MATERIAL FOR THE TASK:
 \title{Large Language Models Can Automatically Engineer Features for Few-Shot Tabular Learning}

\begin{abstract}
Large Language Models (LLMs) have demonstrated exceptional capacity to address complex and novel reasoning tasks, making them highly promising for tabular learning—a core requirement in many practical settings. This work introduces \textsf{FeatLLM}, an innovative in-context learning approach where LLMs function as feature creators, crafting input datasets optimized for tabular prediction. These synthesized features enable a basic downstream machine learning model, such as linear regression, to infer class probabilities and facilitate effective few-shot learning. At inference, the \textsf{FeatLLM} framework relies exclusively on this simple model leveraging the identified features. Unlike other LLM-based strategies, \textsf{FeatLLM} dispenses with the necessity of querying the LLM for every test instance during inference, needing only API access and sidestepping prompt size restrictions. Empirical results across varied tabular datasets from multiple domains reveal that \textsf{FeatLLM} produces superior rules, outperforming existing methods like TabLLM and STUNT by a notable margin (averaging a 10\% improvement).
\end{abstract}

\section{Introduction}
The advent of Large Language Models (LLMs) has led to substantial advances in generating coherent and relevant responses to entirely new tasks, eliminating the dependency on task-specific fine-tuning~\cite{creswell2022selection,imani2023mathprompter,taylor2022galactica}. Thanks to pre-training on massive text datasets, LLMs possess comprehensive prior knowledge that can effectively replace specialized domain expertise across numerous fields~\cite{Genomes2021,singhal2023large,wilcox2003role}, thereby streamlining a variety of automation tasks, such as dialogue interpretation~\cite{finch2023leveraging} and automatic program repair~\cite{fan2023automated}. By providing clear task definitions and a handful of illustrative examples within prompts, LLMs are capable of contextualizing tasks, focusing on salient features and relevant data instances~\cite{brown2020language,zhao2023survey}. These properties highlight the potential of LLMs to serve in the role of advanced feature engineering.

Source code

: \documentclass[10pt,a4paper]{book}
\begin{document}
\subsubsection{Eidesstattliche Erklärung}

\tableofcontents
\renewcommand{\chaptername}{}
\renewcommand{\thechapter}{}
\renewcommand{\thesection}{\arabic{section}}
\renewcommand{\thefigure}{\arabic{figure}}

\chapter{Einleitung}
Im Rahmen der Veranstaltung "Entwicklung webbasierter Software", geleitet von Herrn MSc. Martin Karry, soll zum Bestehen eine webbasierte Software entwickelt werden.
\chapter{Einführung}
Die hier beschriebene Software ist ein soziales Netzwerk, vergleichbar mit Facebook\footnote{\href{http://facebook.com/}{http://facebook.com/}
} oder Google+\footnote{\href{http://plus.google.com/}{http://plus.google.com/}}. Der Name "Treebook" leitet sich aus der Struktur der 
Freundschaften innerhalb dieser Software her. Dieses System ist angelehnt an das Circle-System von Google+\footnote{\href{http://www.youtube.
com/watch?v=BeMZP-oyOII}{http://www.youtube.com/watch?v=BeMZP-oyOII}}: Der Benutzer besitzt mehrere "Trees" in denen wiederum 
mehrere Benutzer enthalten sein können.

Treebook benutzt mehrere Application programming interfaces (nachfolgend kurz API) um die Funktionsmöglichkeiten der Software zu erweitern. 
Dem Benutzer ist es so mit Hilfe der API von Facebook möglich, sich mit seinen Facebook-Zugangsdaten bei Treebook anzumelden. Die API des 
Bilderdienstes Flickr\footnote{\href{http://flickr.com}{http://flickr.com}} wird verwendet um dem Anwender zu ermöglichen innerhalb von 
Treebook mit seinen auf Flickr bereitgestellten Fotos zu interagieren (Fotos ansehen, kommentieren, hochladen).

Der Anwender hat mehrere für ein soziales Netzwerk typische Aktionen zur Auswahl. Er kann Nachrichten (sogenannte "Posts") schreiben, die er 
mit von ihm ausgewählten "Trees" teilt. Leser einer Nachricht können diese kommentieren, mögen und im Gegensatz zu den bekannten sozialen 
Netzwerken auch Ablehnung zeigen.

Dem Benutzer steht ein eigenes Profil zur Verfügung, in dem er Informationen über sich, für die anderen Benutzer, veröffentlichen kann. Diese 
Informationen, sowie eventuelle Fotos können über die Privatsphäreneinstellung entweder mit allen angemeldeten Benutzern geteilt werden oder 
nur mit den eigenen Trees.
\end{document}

WHAT THE TASK REQUIRES:
Each line above that contains the string "Anwender" should be identified and copied.

TASK OUTPUT:
Bilderdienstes Flickr\footnote{\href{http://flickr.com}{http://flickr.com}} wird verwendet um dem Anwender zu ermöglichen innerhalb von 
Der Anwender hat mehrere für ein soziales Netzwerk typische Aktionen zur Auswahl. Er kann Nachrichten (sogenannte "Posts") schreiben, die er 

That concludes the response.